▸ Supplied information
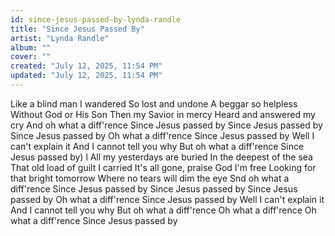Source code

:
 ```yaml
---
id: since-jesus-passed-by-lynda-randle
title: "Since Jesus Passed By"
artist: "Lynda Randle"
album: ""
cover: ""
created: "July 12, 2025, 11:54 PM"
updated: "July 12, 2025, 11:54 PM"
---
```


Like a blind man I wandered
So lost and undone
A beggar so helpless
Without God or His Son
Then my Savior in mercy
Heard and answered my cry
And oh what a diff'rence
Since Jesus passed by
Since Jesus passed by
Since Jesus passed by
Oh what a diff'rence
Since Jesus passed by
Well I can't explain it
And I cannot tell you why
But oh what a diff'rence
Since Jesus passed by) l
All my yesterdays are buried
In the deepest of the sea
That old load of guilt I carried
It's all gone, praise God I'm free
Looking for that bright tomorrow
Where no tears will dim the eye
Snd oh what a diff'rence
Since Jesus passed by
Since Jesus passed by
Since Jesus passed by
Oh what a diff'rence
Since Jesus passed by
Well I can't explain it
And I cannot tell you why
But oh what a diff'rence
Oh what a diff'rence
Oh what a diff'rence
Since Jesus passed by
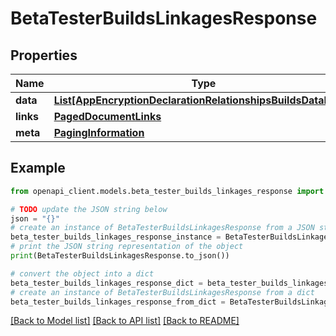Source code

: # BetaTesterBuildsLinkagesResponse


## Properties

Name | Type | Description | Notes
------------ | ------------- | ------------- | -------------
**data** | [**List[AppEncryptionDeclarationRelationshipsBuildsDataInner]**](AppEncryptionDeclarationRelationshipsBuildsDataInner.md) |  | 
**links** | [**PagedDocumentLinks**](PagedDocumentLinks.md) |  | 
**meta** | [**PagingInformation**](PagingInformation.md) |  | [optional] 

## Example

```python
from openapi_client.models.beta_tester_builds_linkages_response import BetaTesterBuildsLinkagesResponse

# TODO update the JSON string below
json = "{}"
# create an instance of BetaTesterBuildsLinkagesResponse from a JSON string
beta_tester_builds_linkages_response_instance = BetaTesterBuildsLinkagesResponse.from_json(json)
# print the JSON string representation of the object
print(BetaTesterBuildsLinkagesResponse.to_json())

# convert the object into a dict
beta_tester_builds_linkages_response_dict = beta_tester_builds_linkages_response_instance.to_dict()
# create an instance of BetaTesterBuildsLinkagesResponse from a dict
beta_tester_builds_linkages_response_from_dict = BetaTesterBuildsLinkagesResponse.from_dict(beta_tester_builds_linkages_response_dict)
```
[[Back to Model list]](../README.md#documentation-for-models) [[Back to API list]](../README.md#documentation-for-api-endpoints) [[Back to README]](../README.md)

▸ What is being asked
Scan the data, and report each line that uses the word "BetaTesterBuildsLinkagesResponse".

▸ Written response
: # BetaTesterBuildsLinkagesResponse
from openapi_client.models.beta_tester_builds_linkages_response import BetaTesterBuildsLinkagesResponse
# create an instance of BetaTesterBuildsLinkagesResponse from a JSON string
beta_tester_builds_linkages_response_instance = BetaTesterBuildsLinkagesResponse.from_json(json)
print(BetaTesterBuildsLinkagesResponse.to_json())
# create an instance of BetaTesterBuildsLinkagesResponse from a dict
beta_tester_builds_linkages_response_from_dict = BetaTesterBuildsLinkagesResponse.from_dict(beta_tester_builds_linkages_response_dict)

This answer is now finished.